Spray drift evaluation with point clouds data of 3D LiDAR as a potential alternative to the sampling method.

Spray drift is an inescapable consequence of agricultural plant protection operation, which has always been one of the major concerns in the spray application industry. Spray drift evaluation is essential to provide a basis for the rational selection of spray technique and working surroundings. Nowadays, conventional sampling methods with passive collectors used in drift evaluation are complex, time-consuming, and labor-intensive. The aim of this paper is to present a method to evaluate spray drift based on 3D LiDAR sensor and to test the feasibility of alternatives to passive collectors. Firstly, a drift measurement algorithm was established based on point clouds data of 3D LiDAR. Wind tunnel tests included three types of agricultural nozzles, three pressure settings, and five wind speed settings were conducted.
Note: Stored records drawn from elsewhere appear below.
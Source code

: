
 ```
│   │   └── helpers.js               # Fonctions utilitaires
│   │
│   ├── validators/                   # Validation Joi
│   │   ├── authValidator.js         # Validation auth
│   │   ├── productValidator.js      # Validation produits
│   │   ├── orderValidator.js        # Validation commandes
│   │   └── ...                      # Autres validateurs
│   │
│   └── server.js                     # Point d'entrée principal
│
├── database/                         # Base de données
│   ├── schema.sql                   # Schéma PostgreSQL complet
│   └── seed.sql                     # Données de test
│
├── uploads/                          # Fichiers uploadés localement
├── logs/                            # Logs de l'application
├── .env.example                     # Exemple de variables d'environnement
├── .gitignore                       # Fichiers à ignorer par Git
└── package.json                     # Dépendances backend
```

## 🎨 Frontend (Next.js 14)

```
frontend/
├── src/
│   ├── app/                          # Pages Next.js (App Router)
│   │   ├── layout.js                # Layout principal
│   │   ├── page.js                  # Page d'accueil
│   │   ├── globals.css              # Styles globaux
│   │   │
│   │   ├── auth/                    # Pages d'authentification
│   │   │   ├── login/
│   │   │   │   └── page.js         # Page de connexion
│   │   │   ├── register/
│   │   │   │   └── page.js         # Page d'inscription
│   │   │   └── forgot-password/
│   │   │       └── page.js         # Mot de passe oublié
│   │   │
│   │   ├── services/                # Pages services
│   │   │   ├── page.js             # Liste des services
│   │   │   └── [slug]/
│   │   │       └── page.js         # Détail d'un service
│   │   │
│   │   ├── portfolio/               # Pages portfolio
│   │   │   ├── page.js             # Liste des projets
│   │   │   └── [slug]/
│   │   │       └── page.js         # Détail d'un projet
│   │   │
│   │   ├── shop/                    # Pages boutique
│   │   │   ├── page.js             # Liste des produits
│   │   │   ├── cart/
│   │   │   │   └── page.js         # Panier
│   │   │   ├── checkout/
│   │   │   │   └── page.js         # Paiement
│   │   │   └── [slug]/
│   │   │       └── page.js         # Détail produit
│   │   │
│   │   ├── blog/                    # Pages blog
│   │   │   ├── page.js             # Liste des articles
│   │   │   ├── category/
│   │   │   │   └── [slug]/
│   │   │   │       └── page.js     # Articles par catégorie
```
LiDAR sensor and passive collectors (polyethylene lines) were placed downwind from the nozzle to measure drift droplets in a vertical plane. Drift deposition volume on each line and the number of LiDAR droplet points in the corresponding height of the collecting line were calculated, and the influencing factors of this new method were analyzed. The results show that 3D LiDAR measurements provide a rich spatial information, such as the height and width of the drift droplet distribution, etc. High coefficients of determination (R 2 > 0.75) were observed for drift points measured by 3D LiDAR compared to the deposition volume captured by passive collectors, and the anti-drift IDK12002 nozzle at 0.2 MPa spray pressure has the largest R 2 value, which is 0.9583. Drift assessment with 3D LiDAR is sensitive to droplet density or drift mass in space and nozzle initial droplet spectrum; in general, larger droplet density or drift mass and smaller droplet size are not conducive to LiDAR detection, while the appropriate threshold range still needs further study. This study demonstrates that 3D LiDAR has the potential to be used as an alternative tool for rapid assessment of spray drift.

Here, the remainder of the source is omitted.